Responding to the spin in Inospin
Dear Claire
Thank you for your message.
You tell me that you have reviewed my research, and yet you feel I would be in a good position to submit a research proposal on canine cancer cell lines to your pharma company.
I cannot see how anyone who genuinely had reviewed my research/publications and was in any way competent to undertake this kind of search on behalf of an industrial partner could possibly have come to that conclusion.
I had intended to suggest that, assuming you would are both honest and competent, you might wish to explain on what basis you feel my research makes me a suitable candidate for this kind of work. However, checking my email records, I find I sent you a similar email when you invited me to propose a project about manufacturing connectors for textiles and composite foils that would not change the thickness while maintaining flexibility for the automotive industry, which I do not yet seem (?) to have received a reply to. That invitation was also supposedly based on your looking at my research. I struggle to see how you could feel my research is relevant to either of these fields, let alone both of them.
You also claimed to have looked at my research when you 'reached out' to me when you had been "asked by an innovative specialty pharma company to look for proposals on the interspecies transmission of Covid-19 from academics…" (which seemed somewhat unfair to academics).
So, I hope you will understand why I will be dismissing your footer informing me that "any unauthorized review, copying, disclosure or any other use of this information is strictly prohibited" as I suspect that is intended to deter scholars from warning each other that Inospin is not a reputable company that follows careful ethical procedures, but rather that although you present as tagetting your marketing based on scrutiny of researchers' areas of work, this is not true and you are simply sending out spam.
Best wishes
Keith
Dear Claire
Thank you for the invitation.
I am really intrigued. I would be really fascinated to know what it was, in "Looking at [my] research", that prompted you to reach out to me in particular for help with "connectors for textiles and composite foils that would not change the thickness while maintaining flexibility"?
(Whilst I at least understand what "stable, flexible connectors for textiles and composite foils (PVC, TPO, PU)" means, I struggle to appreciate in what sense these connectors might also be quick: "quick, stable, flexible connectors for textiles and composite foils (PVC, TPO, PU)".)
Best wishes
Keith
Keith,
Thank you very much for sharing your experience! I received their email earlier and thought it could be an opportunity because I would like to explore the applications they mentioned. After knowing your experience, I think I would not bother to waste my time on any interactions with them.
Best,
Yu
Hi Yu
Inospin presumably has potential clients seeking research partners.

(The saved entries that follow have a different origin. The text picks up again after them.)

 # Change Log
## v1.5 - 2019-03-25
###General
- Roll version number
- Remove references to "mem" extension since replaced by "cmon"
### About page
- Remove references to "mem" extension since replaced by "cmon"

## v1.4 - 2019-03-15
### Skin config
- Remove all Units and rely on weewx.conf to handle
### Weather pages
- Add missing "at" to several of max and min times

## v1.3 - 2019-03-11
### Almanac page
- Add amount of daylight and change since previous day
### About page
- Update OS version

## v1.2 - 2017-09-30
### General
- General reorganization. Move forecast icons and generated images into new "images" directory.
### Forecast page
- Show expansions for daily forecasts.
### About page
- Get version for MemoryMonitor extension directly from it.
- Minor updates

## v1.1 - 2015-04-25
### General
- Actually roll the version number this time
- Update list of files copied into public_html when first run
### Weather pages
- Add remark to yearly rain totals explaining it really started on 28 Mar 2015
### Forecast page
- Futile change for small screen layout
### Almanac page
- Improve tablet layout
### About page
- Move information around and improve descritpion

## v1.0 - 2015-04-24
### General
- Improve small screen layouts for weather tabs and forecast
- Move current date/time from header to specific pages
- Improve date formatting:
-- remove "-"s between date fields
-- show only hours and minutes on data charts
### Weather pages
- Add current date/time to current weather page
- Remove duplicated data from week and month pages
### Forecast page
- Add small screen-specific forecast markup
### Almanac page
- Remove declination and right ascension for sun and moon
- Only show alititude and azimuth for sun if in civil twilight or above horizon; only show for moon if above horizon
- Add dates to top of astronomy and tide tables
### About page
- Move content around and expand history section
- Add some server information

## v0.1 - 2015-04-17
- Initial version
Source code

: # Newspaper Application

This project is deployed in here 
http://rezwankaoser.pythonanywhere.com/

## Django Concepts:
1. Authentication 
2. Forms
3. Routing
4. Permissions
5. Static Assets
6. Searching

These clients will be looking to pay Inospin some kind of fee for doing the specialised work of identifying researchers/groups well qualified to take on particular projects. (I assume the fee only gets paid when the client is introduced to a possible partner the client recognises as worth engaging with.) However, it seems Inospin is either too lazy to do that, or just does not have capability (either lack of resources, or lack of know-how), and seems to instead send out blanket invitations as spam email hoping enough of them will reach interested parties to save them actually doing any work to target the most appropriate researchers.

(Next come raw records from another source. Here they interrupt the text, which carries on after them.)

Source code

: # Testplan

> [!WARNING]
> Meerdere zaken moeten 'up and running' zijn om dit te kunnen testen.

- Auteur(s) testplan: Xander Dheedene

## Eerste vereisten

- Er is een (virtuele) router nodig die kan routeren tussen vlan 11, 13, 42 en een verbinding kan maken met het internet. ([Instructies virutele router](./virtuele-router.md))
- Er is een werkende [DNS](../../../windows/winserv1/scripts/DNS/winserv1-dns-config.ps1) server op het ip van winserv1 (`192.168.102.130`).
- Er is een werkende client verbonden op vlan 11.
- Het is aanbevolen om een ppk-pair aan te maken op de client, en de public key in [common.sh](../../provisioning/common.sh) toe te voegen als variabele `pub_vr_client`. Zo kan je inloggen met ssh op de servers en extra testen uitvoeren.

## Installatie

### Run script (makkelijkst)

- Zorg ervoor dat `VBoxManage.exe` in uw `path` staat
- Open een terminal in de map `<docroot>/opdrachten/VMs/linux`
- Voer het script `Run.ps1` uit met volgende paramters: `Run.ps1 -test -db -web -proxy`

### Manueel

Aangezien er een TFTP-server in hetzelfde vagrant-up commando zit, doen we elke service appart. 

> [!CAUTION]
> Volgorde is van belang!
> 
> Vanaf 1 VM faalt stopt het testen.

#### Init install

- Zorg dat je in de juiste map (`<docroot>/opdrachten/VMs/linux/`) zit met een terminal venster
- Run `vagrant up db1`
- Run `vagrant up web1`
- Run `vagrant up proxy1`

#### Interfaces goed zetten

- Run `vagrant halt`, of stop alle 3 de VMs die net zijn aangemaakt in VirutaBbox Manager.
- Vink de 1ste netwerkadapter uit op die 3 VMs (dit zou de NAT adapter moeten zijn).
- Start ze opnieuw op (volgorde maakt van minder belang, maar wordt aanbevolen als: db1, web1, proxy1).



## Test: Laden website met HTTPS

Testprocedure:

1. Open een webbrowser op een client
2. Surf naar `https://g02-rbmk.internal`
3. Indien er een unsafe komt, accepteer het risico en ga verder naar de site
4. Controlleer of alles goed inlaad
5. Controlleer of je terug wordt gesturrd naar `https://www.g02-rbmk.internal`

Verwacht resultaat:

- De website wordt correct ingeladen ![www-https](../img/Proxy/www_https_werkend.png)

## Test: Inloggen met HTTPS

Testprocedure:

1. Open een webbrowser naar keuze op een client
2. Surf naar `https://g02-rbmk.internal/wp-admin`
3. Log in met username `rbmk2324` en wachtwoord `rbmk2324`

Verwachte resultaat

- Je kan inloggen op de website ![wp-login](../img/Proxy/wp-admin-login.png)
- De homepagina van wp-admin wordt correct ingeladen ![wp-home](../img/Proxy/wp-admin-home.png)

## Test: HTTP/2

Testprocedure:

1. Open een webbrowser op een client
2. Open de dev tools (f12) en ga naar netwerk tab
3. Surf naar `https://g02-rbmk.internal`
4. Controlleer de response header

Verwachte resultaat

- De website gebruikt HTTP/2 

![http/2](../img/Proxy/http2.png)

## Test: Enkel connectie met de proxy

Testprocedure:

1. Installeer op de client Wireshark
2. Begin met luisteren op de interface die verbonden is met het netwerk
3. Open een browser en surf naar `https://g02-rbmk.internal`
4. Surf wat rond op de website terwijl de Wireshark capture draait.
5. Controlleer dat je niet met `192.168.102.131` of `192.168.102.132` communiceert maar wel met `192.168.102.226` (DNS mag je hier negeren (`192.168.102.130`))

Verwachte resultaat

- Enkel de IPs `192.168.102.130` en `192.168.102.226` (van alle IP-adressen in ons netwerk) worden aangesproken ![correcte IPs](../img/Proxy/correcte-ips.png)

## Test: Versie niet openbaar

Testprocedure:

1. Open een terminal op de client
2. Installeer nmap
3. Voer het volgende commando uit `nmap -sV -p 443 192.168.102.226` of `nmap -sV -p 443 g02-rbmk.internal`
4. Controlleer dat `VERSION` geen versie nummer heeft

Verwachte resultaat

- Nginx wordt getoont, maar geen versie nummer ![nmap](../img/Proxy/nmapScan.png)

If they have sent you news of a project which genuinely matches your expertise (even if more by luck than judgement) then if you respond they may well pass on your details to the client. But I suspect from my experience that they will have also sent the same invitation to a great many other researchers who are completely unsuitable for that project!

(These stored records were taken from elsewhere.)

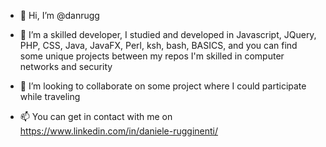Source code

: - 👋 Hi, I’m @danrugg

- 👀 I’m a skilled developer, I studied and developed in Javascript, JQuery, PHP, CSS, Java, JavaFX, Perl, ksh, bash, BASICS, 
     and you can find some unique projects between my repos
     I'm skilled in computer networks and security
<!---
- 🌱 I’m currently learning 
--->
- 💞️ I’m looking to collaborate on some project where I could participate while traveling

- 📫 You can get in contact with me on https://www.linkedin.com/in/daniele-rugginenti/

<!---
danrugg/danrugg is a ✨ special ✨ repository because its `README.md` (this file) appears on your GitHub profile.
You can click the Preview link to take a look at your changes.
--->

They claim on their website to be the "The #1 partnering network for scientific innovations". If so, I can only imagine what their competitors must be like. They also claim to have "2.5 million scientific experts in life sciences, chemistry, material sciences and engineering" – that is a lot of researchers to have profiled. I suspect in reality it simply means they have a database of that many email addresses tagged by some web-crawling algorithm that identifies key terms completely independently of their context. Certainly no intelligence is at work in this kind of activity, given the wide range of fields where I have been told I have some kind of expertise or even eminence (https://science-education-research.com/about-keith/)!
Best wishes,
Keith
Keith,
They also contacted me to submit a proposal related to mitochondrial function and mitophagy. They said it is from AstraZeneca. I actually called AZ US and their grant department said they never called for this type of research. I have no idea what they want to do, and think we should ask for NDA before sending them the proposal.